*Exercise prompt*: Which lines of the records below contain the word "métodos"? Show each one.

Input for this task Start Marker

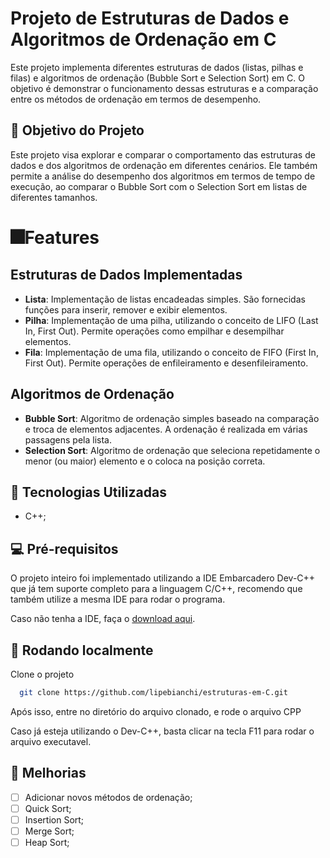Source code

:# Projeto de Estruturas de Dados e Algoritmos de Ordenação em C

Este projeto implementa diferentes estruturas de dados (listas, pilhas e filas) e algoritmos de ordenação (Bubble Sort e Selection Sort) em C. O objetivo é demonstrar o funcionamento dessas estruturas e a comparação entre os métodos de ordenação em termos de desempenho.

## 🎯 Objetivo do Projeto
Este projeto visa explorar e comparar o comportamento das estruturas de dados e dos algoritmos de ordenação em diferentes cenários. Ele também permite a análise do desempenho dos algoritmos em termos de tempo de execução, ao comparar o Bubble Sort com o Selection Sort em listas de diferentes tamanhos.


# 🎆Features

## Estruturas de Dados Implementadas
- **Lista**: Implementação de listas encadeadas simples. São fornecidas funções para inserir, remover e exibir elementos.
- **Pilha**: Implementação de uma pilha, utilizando o conceito de LIFO (Last In, First Out). Permite operações como empilhar e desempilhar elementos.
- **Fila**: Implementação de uma fila, utilizando o conceito de FIFO (First In, First Out). Permite operações de enfileiramento e desenfileiramento.

## Algoritmos de Ordenação

- **Bubble Sort**: Algoritmo de ordenação simples baseado na comparação e troca de elementos adjacentes. A ordenação é realizada em várias passagens pela lista.
- **Selection Sort**: Algoritmo de ordenação que seleciona repetidamente o menor (ou maior) elemento e o coloca na posição correta.

## 🏅 Tecnologias Utilizadas

- C++;
## 💻 Pré-requisitos

O projeto inteiro foi implementado utilizando a IDE Embarcadero Dev-C++ que já tem suporte completo para a linguagem C/C++, recomendo que também utilize a mesma IDE para rodar o programa.

Caso não tenha a IDE, faça o [download aqui](https://www.embarcadero.com/br/free-tools/dev-cpp/free-download).
## 🚀 Rodando localmente

Clone o projeto

```bash
  git clone https://github.com/lipebianchi/estruturas-em-C.git
```

Após isso, entre no diretório do arquivo clonado, e rode o arquivo CPP

Caso já esteja utilizando o Dev-C++, basta clicar na tecla F11 para rodar o arquivo executavel.


## 🦾 Melhorias

- [ ]  Adicionar novos métodos de ordenação;
- [ ]  Quick Sort;
- [ ]  Insertion Sort;
- [ ]  Merge Sort;
- [ ]  Heap Sort;
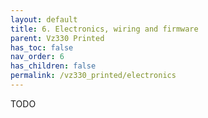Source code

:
 ```yaml
---
layout: default
title: 6. Electronics, wiring and firmware
parent: Vz330 Printed
has_toc: false
nav_order: 6
has_children: false
permalink: /vz330_printed/electronics
---
```


TODO
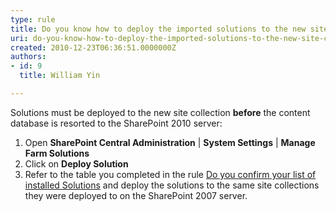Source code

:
 ```yaml
---
type: rule
title: Do you know how to deploy the imported solutions to the new site collection
uri: do-you-know-how-to-deploy-the-imported-solutions-to-the-new-site-collection
created: 2010-12-23T06:36:51.0000000Z
authors:
- id: 9
  title: William Yin

---
```



Solutions must be deployed to the new site collection **before** the content database is resorted to the SharePoint 2010 server:

1. Open **SharePoint Central Administration** | **System Settings** | **Manage Farm Solutions**
2. Click on **Deploy Solution**
3. Refer to the table you completed in the rule [Do you confirm your list of installed Solutions](/ITAndNetworking/SharePointMigration/Pages/Do-you-confirm-your-list-of-installed-SharePoint-2007-Solutions.aspx) and deploy the solutions to the same site collections they were deployed to on the SharePoint 2007 server.


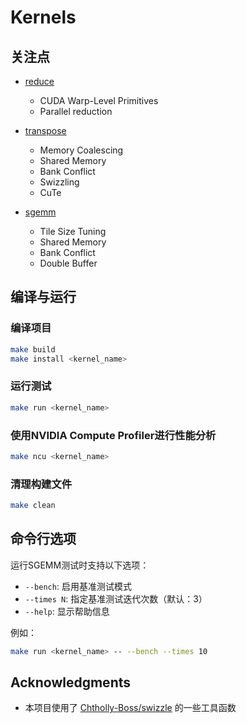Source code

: # Kernels

## 关注点

- [reduce](./src/reduce)
    - CUDA Warp-Level Primitives
    - Parallel reduction

- [transpose](./src/transpose)
    - Memory Coalescing
    - Shared Memory
    - Bank Conflict
    - Swizzling
    - CuTe

- [sgemm](./src/sgemm)
    - Tile Size Tuning
    - Shared Memory
    - Bank Conflict
    - Double Buffer

## 编译与运行

### 编译项目

```bash
make build
make install <kernel_name>
```

### 运行测试

```bash
make run <kernel_name>
```

### 使用NVIDIA Compute Profiler进行性能分析

```bash
make ncu <kernel_name>
```

### 清理构建文件

```bash
make clean
```

## 命令行选项

运行SGEMM测试时支持以下选项：

- `--bench`: 启用基准测试模式
- `--times N`: 指定基准测试迭代次数（默认：3）
- `--help`: 显示帮助信息

例如：

```bash
make run <kernel_name> -- --bench --times 10
```

## Acknowledgments

- 本项目使用了 [Chtholly-Boss/swizzle](https://github.com/Chtholly-Boss/swizzle) 的一些工具函数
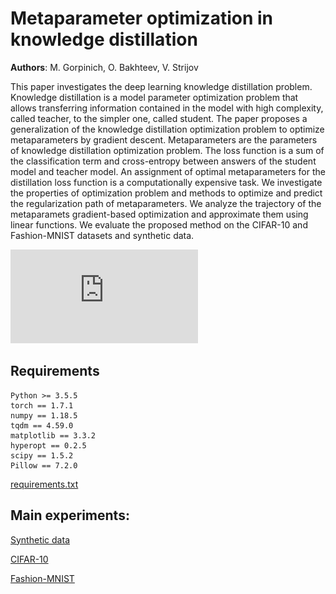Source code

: # Metaparameter optimization in knowledge distillation

**Authors**: M. Gorpinich, O. Bakhteev, V. Strijov

This paper investigates the deep learning knowledge distillation problem. Knowledge distillation is a model parameter optimization problem that allows transferring information contained in the model with high complexity, called teacher, to the simpler one, called student. The paper proposes a generalization of the knowledge distillation optimization problem to optimize metaparameters by gradient descent. Metaparameters are the parameters of knowledge distillation optimization problem. The loss function is a sum of the classification term and cross-entropy between answers of the student model and teacher model. An assignment of optimal metaparameters for the distillation loss function is a computationally expensive task. We investigate the properties of optimization problem and methods to optimize and predict the regularization path of metaparameters. We analyze the trajectory of the metaparamets gradient-based optimization and approximate them using linear functions.  We evaluate the proposed method on the CIFAR-10 and Fashion-MNIST datasets and synthetic data.

![trajectory optimization](https://github.com/Intelligent-Systems-Phystech/MetaOptDistillation/blob/main/figs/trajectory_eng_.pdf)

## Requirements

```
Python >= 3.5.5
torch == 1.7.1
numpy == 1.18.5
tqdm == 4.59.0
matplotlib == 3.3.2
hyperopt == 0.2.5
scipy == 1.5.2
Pillow == 7.2.0
```

[requirements.txt](https://github.com/Intelligent-Systems-Phystech/2021-Project-84/blob/main/requirements.txt)

## Main experiments:

[Synthetic data](https://github.com/Intelligent-Systems-Phystech/2021-Project-84/blob/main/notebooks/synthetic_data_experiment.ipynb)

[CIFAR-10](https://github.com/Intelligent-Systems-Phystech/2021-Project-84/blob/main/notebooks/full_cifar_data_experiment.ipynb)

[Fashion-MNIST](https://github.com/Intelligent-Systems-Phystech/2021-Project-84/blob/main/notebooks/full_fmnist_data_experiment.ipynb)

Input for this task End Marker

*Result of the exercise*:
Este projeto implementa diferentes estruturas de dados (listas, pilhas e filas) e algoritmos de ordenação (Bubble Sort e Selection Sort) em C. O objetivo é demonstrar o funcionamento dessas estruturas e a comparação entre os métodos de ordenação em termos de desempenho.
- [ ]  Adicionar novos métodos de ordenação;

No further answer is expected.